● **Directions**:
Filter the entries for the word "neuf". Copy each line that has it.

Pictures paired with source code
————
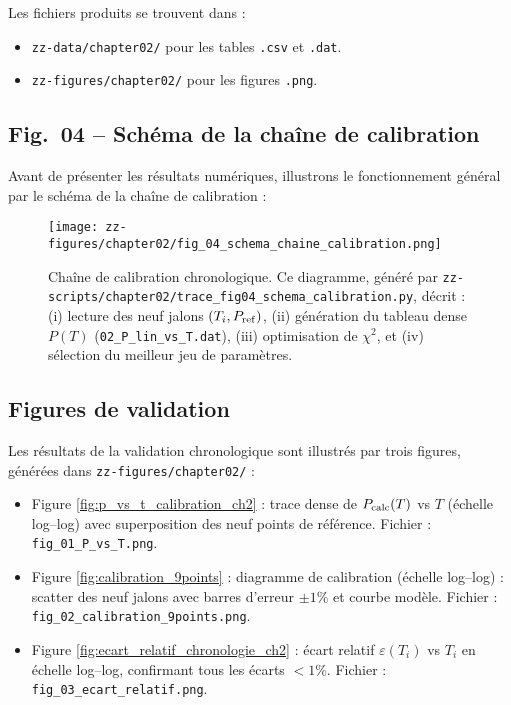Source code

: Les fichiers produits se trouvent dans :
\begin{itemize}
  \item \texttt{zz-data/chapter02/} pour les tables \texttt{.csv} et \texttt{.dat}.
  \item \texttt{zz-figures/chapter02/} pour les figures \texttt{.png}.
\end{itemize}

\subsection{Fig.~04 – Schéma de la chaîne de calibration}

Avant de présenter les résultats numériques, illustrons le fonctionnement général par le schéma de la chaîne de calibration :

\begin{figure}[htbp]
  \centering
  \texttt{[image: zz-figures/chapter02/fig\_04\_schema\_chaine\_calibration.png]}
  \caption{Chaîne de calibration chronologique. Ce diagramme, généré par \texttt{zz-scripts/chapter02/trace\_fig04\_schema\_calibration.py}, décrit :
    (i) lecture des neuf jalons \((T_i,P_{\rm ref})\),
    (ii) génération du tableau dense \(P(T)\) (\texttt{02\_P\_lin\_vs\_T.dat}),
    (iii) optimisation de \(\chi^2\), et
    (iv) sélection du meilleur jeu de paramètres.}
  \label{fig:schema_chaine_calibration}
\end{figure}

\subsection{Figures de validation}

Les résultats de la validation chronologique sont illustrés par trois figures, générées dans \texttt{zz-figures/chapter02/} :

\begin{itemize}
  \item Figure \ref{fig:p_vs_t_calibration_ch2} :
    trace dense de \(P_{\rm calc}(T)\) vs \(T\) (échelle log–log) avec superposition des neuf points de référence.
    Fichier : \texttt{fig\_01\_P\_vs\_T.png}.

  \item Figure \ref{fig:calibration_9points} :
    diagramme de calibration (échelle log–log) : scatter des neuf jalons avec barres d’erreur \(\pm1\%\) et courbe modèle.
    Fichier : \texttt{fig\_02\_calibration\_9points.png}.

  \item Figure \ref{fig:ecart_relatif_chronologie_ch2} :
    écart relatif \(\varepsilon(T_i)\) vs \(T_i\) en échelle log–log, confirmant tous les écarts \(<1\%\).
    Fichier : \texttt{fig\_03\_ecart\_relatif.png}.
\end{itemize}

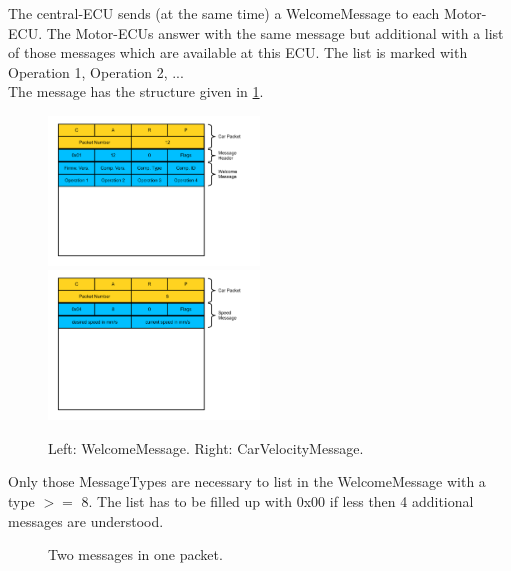 The central-ECU sends (at the same time) a WelcomeMessage to each Motor-ECU. The Motor-ECUs
answer with the same message but additional with a list of those messages which are available
at this ECU. The list is marked with Operation 1, Operation 2, ...\\

The message has the structure given in \ref{WelcomeMessage}.

\begin{figure}[ht]
	\includegraphics[width=0.5\textwidth]{figures/prot2.pdf}
	\includegraphics[width=0.5\textwidth]{figures/prot3.pdf}
	\caption{Left: WelcomeMessage. Right: CarVelocityMessage.} \label{WelcomeMessage}
\end{figure}

Only those MessageTypes are necessary to list in the WelcomeMessage with a type $>=$ 8.
The list has to be filled up with 0x00 if less then 4 additional messages are understood.

\begin{figure}[ht] 
	\caption{Two messages in one packet.} \label{example}
\end{figure}

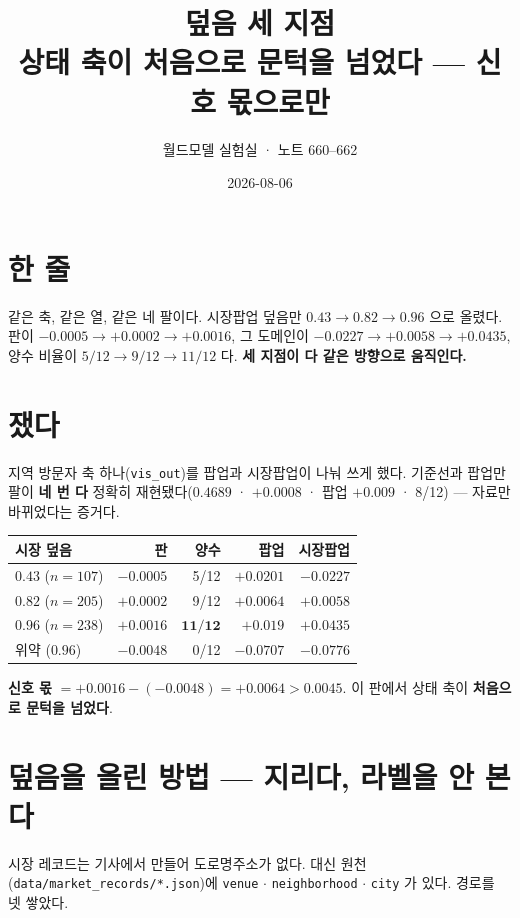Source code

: \documentclass[10pt,a4paper]{article}
\title{\bfseries 덮음 세 지점\\[2pt]
\large 상태 축이 처음으로 문턱을 넘었다 --- 신호 몫으로만}
\author{월드모델 실험실 · 노트 660--662}
\date{2026-08-06}
\begin{document}
\maketitle

\section{한 줄}

같은 축, 같은 열, 같은 네 팔이다. 시장팝업 덮음만 $0.43 \to 0.82 \to 0.96$ 으로
올렸다. 판이 $-0.0005 \to +0.0002 \to +0.0016$, 그 도메인이
$-0.0227 \to +0.0058 \to +0.0435$, 양수 비율이 $5/12 \to 9/12 \to 11/12$ 다.
\textbf{세 지점이 다 같은 방향으로 움직인다.}

\section{쟀다}

지역 방문자 축 하나(\verb|vis_out|)를 팝업과 시장팝업이 나눠 쓰게 했다. 기준선과
팝업만 팔이 \textbf{네 번 다} 정확히 재현됐다($0.4689$ · $+0.0008$ · 팝업
$+0.009$ · 8/12) --- 자료만 바뀌었다는 증거다.

\begin{center}\small
\begin{tabular}{lrrrr}\toprule
시장 덮음 & 판 & 양수 & 팝업 & 시장팝업 \\ \midrule
$0.43$ ($n{=}107$) & $-0.0005$ & 5/12 & $+0.0201$ & $\mathbf{-0.0227}$ \\
$0.82$ ($n{=}205$) & $+0.0002$ & 9/12 & $+0.0064$ & $+0.0058$ \\
$\mathbf{0.96}$ ($n{=}238$) & $\mathbf{+0.0016}$ & $\mathbf{11/12}$ & $+0.019$ & $\mathbf{+0.0435}$ \\
위약 ($0.96$) & $-0.0048$ & 0/12 & $-0.0707$ & $-0.0776$ \\ \bottomrule
\end{tabular}\end{center}

\textbf{신호 몫} $= +0.0016 - (-0.0048) = \mathbf{+0.0064} > 0.0045$.
이 판에서 상태 축이 \textbf{처음으로 문턱을 넘었다}.

\section{덮음을 올린 방법 --- 지리다, 라벨을 안 본다}

시장 레코드는 기사에서 만들어 도로명주소가 없다. 대신 원천
(\verb|data/market_records/*.json|)에 \verb|venue| $\cdot$ \verb|neighborhood|
$\cdot$ \verb|city| 가 있다. 경로를 넷 쌓았다.
\end{document}
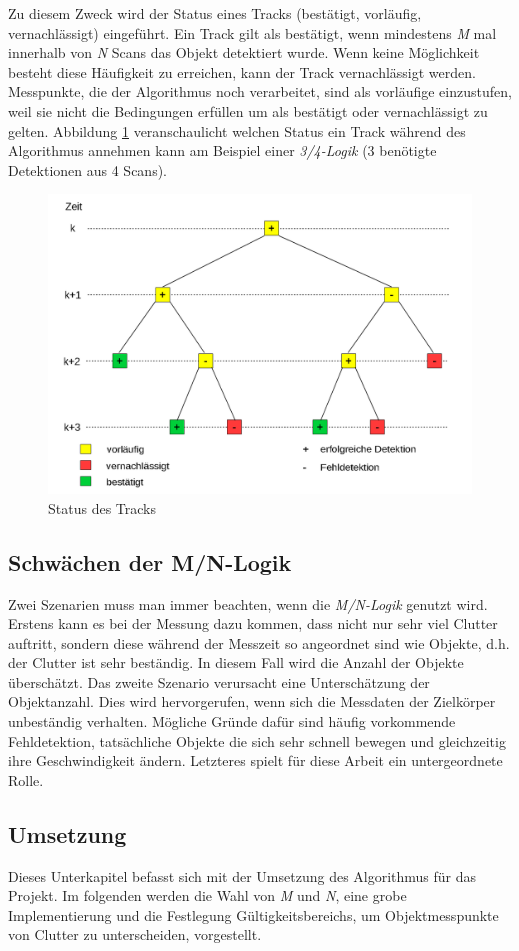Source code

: \documentclass[10pt,a4paper]{article}
\begin{document}
	\newline
	Zu diesem Zweck wird der Status eines Tracks (bestätigt, vorläufig, vernachlässigt) eingeführt. Ein Track gilt als bestätigt, wenn mindestens \textit{M} mal innerhalb von \textit{N} Scans das Objekt detektiert wurde. Wenn keine Möglichkeit besteht diese Häufigkeit zu erreichen, kann der Track vernachlässigt werden. Messpunkte, die der Algorithmus noch verarbeitet, sind als vorläufige einzustufen, weil sie nicht die Bedingungen erfüllen um als bestätigt oder vernachlässigt zu gelten. Abbildung \ref{fig: Status des Tracks} veranschaulicht welchen Status ein Track während des Algorithmus annehmen kann am Beispiel einer \textit{3/4-Logik} (3 benötigte Detektionen aus 4 Scans).
\begin{figure}[h]
		\centering
		\includegraphics[width=0.7\linewidth]{./Pictures_report/Status des Tracks.png}
		\caption{Status des Tracks}
		\label{fig: Status des Tracks}
	\end{figure}
\subsection{Schwächen der M/N-Logik}
	Zwei Szenarien muss man immer beachten, wenn die \textit{M/N-Logik} genutzt wird. Erstens kann es bei der Messung dazu kommen, dass nicht nur sehr viel Clutter auftritt, sondern diese während der Messzeit so angeordnet sind wie Objekte, d.h. der Clutter ist sehr beständig. In diesem Fall wird die Anzahl der Objekte überschätzt.
	\newline
	Das zweite Szenario verursacht eine Unterschätzung der Objektanzahl. Dies wird hervorgerufen, wenn sich die Messdaten der Zielkörper unbeständig verhalten. Mögliche Gründe dafür sind häufig vorkommende Fehldetektion, tatsächliche Objekte die sich sehr schnell bewegen und gleichzeitig ihre Geschwindigkeit ändern. Letzteres spielt für diese Arbeit ein untergeordnete Rolle.
\subsection{Umsetzung}
	Dieses Unterkapitel befasst sich mit der Umsetzung des Algorithmus für das Projekt. Im folgenden werden die Wahl von \textit{M} und \textit{N}, eine grobe Implementierung und die Festlegung Gültigkeitsbereichs, um Objektmesspunkte von Clutter zu unterscheiden, vorgestellt. 
\end{document}
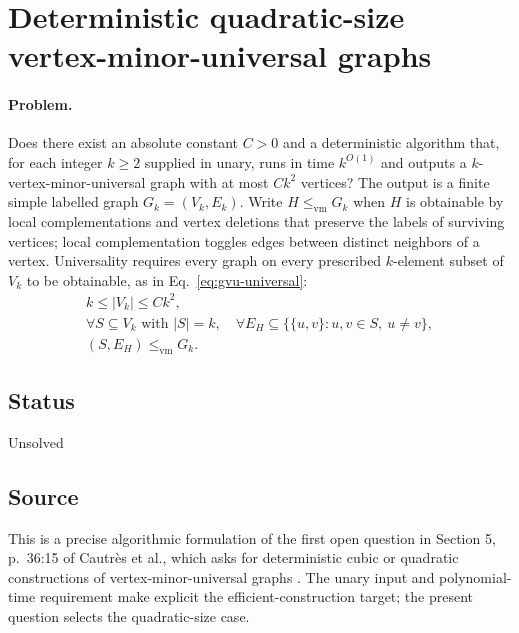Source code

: \section{Deterministic quadratic-size vertex-minor-universal graphs}
\label{sec:op_4154bf4cbe0d288e}

\paragraph{Problem.}
Does there exist an absolute constant $C>0$ and a deterministic algorithm that, for each integer $k\geq2$ supplied in unary, runs in time $k^{O(1)}$ and outputs a $k$-vertex-minor-universal graph with at most $Ck^2$ vertices? The output is a finite simple labelled graph $G_k=(V_k,E_k)$. Write $H\leq_{\mathrm{vm}}G_k$ when $H$ is obtainable by local complementations and vertex deletions that preserve the labels of surviving vertices; local complementation toggles edges between distinct neighbors of a vertex. Universality requires every graph on every prescribed $k$-element subset of $V_k$ to be obtainable, as in Eq.~\eqref{eq:gvu-universal}:
\begin{equation}
\begin{gathered}
k\leq|V_k|\leq Ck^2,\\
\forall S\subseteq V_k\text{ with }|S|=k,\quad
\forall E_H\subseteq\{\{u,v\}:u,v\in S,\ u\neq v\},\\
(S,E_H)\leq_{\mathrm{vm}}G_k.
\end{gathered}
\label{eq:gvu-universal}
\end{equation}

\subsection*{Status}

Unsolved

\subsection*{Source}

This is a precise algorithmic formulation of the first open question in Section 5, p.~36:15 of Cautrès et al., which asks for deterministic cubic or quadratic constructions of vertex-minor-universal graphs . The unary input and polynomial-time requirement make explicit the efficient-construction target; the present question selects the quadratic-size case.

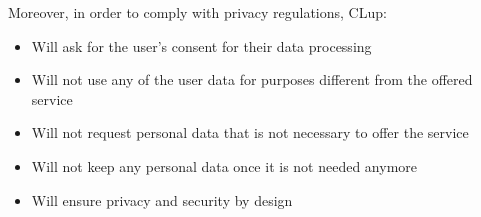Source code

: Moreover, in order to comply with privacy regulations\textsuperscript{\cite{gdpr}}, CLup:
\begin{itemize}[itemsep=-1mm, topsep=-1mm]
	\item Will ask for the user's consent for their data processing
	\item Will not use any of the user data for purposes different from the offered service
	\item Will not request personal data that is not necessary to offer the service
	\item Will not keep any personal data once it is not needed anymore
	\item Will ensure privacy and security by design
\end{itemize}

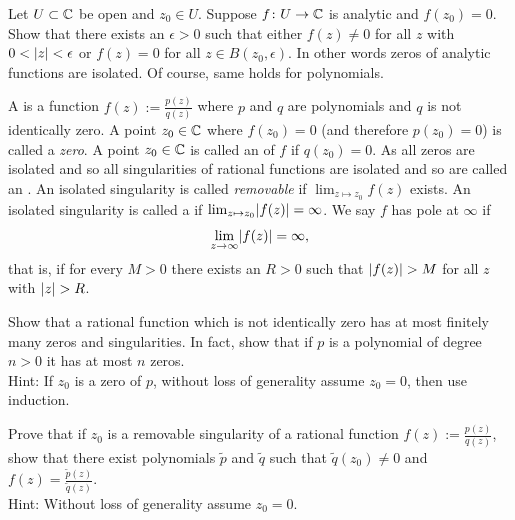 \begin{exercise}
Let $U \subset {\mathbb{C}}$ be open and $z_0 \in U$.
Suppose $f \colon U \to {\mathbb{C}}$ is analytic and $f(z_0) = 0$.  Show that
there exists an $\epsilon > 0$ such that either
$f(z) \not= 0$ for all $z$ with $0 < \lvert {z} \rvert < \epsilon$
or $f(z) = 0$ for all $z \in B(z_0,\epsilon)$.
In other words zeros of analytic functions are isolated.
Of course, same holds for polynomials.
\end{exercise}

\begin{exnote}
A \emph{} is a function
$f(z) := \frac{p(z)}{q(z)}$
where $p$ and $q$ are polynomials and $q$ is not identically zero.
A point $z_0 \in {\mathbb{C}}$ where $f(z_0) = 0$ (and therefore $p(z_0) = 0$)
is called a \emph{zero}.
A point $z_0 \in {\mathbb{C}}$ is called an \emph{} of
$f$ if $q(z_0) = 0$.  As all zeros are isolated and so
all singularities of rational functions are isolated
and so are called
an \emph{}.
An isolated singularity is called
\emph{removable}
if $\lim_{z \mapsto z_0} f(z)$ exists.
An isolated singularity is called a \emph{} if 
$\lim_{z \mapsto z_0} \lvert {f(z)} \rvert = \infty$.
We say $f$ has pole at $\infty$ if
\begin{equation*}
\lim_{z \to \infty} \lvert {f(z)} \rvert = \infty ,
\end{equation*}
that is, if for every $M > 0$ there exists an $R > 0$ such that
$\lvert {f(z)} \rvert > M$ for all $z$ with $\lvert {z} \rvert > R$.
\end{exnote}

\begin{exercise}
Show that a rational function which is not identically
zero has at most finitely many zeros and
singularities.  In fact, show that if $p$ is a polynomial of 
degree $n > 0$ it has at most $n$ zeros.
\\
Hint: If $z_0$ is a zero of $p$, without loss of generality assume $z_0 =
0$, then use induction.
\end{exercise}

\begin{exercise}
Prove that if $z_0$ is a removable singularity of a rational
function $f(z) := \frac{p(z)}{q(z)}$, show that there exist
polynomials $\widetilde{p}$ and $\widetilde{q}$ such that
$\widetilde{q}(z_0) \not= 0$ and $f(z) =
\frac{\widetilde{p}(z)}{\widetilde{q}(z)}$.
\\
Hint: Without loss of generality assume $z_0 = 0$.
\end{exercise}

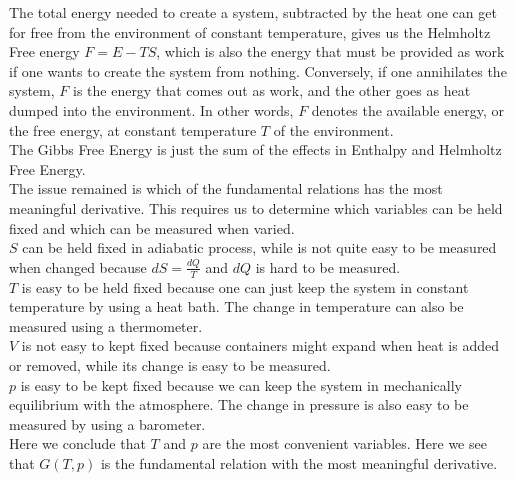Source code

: \documentclass[11pt,oneside]{book}
\theoremstyle{break}
\theoremstyle{break}
\begin{document}
The total energy needed to create a system, subtracted by the heat one can get for free from the environment of constant temperature, gives us the Helmholtz Free energy $F=E-TS$, which is also the energy that must be provided as work if one wants to create the system from nothing. Conversely, if one annihilates the system, $F$ is the energy that comes out as work, and the other goes as heat dumped into the environment. In other words, $F$ denotes the available energy, or the free energy, at constant temperature $T$ of the environment.\\

The Gibbs Free Energy is just the sum of the effects in Enthalpy and Helmholtz Free Energy.\\

The issue remained is which of the fundamental relations has the most meaningful derivative. This requires us to determine which variables can be held fixed and which can be measured when varied.\\

$S$ can be held fixed in adiabatic process, while is not quite easy to be measured when changed because $dS = \frac{dQ}{T}$ and $dQ$ is hard to be measured.\\

$T$ is easy to be held fixed because one can just keep the system in constant temperature by using a heat bath. The change in temperature can also be measured using a thermometer.\\

$V$ is not easy to kept fixed because containers might expand when heat is added or removed, while its change is easy to be measured.\\

$p$ is easy to be kept fixed because we can keep the system in mechanically equilibrium with the atmosphere. The change in pressure is also easy to be measured by using a barometer.\\

Here we conclude that $T$ and $p$ are the most convenient variables. Here we see that $G(T,p)$ is the fundamental relation with the most meaningful derivative. \\
\end{document}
————
● **Task answer**:
    (i) lecture des neuf jalons \((T_i,P_{\rm ref})\),
    trace dense de \(P_{\rm calc}(T)\) vs \(T\) (échelle log–log) avec superposition des neuf points de référence.
    diagramme de calibration (échelle log–log) : scatter des neuf jalons avec barres d’erreur \(\pm1\%\) et courbe modèle.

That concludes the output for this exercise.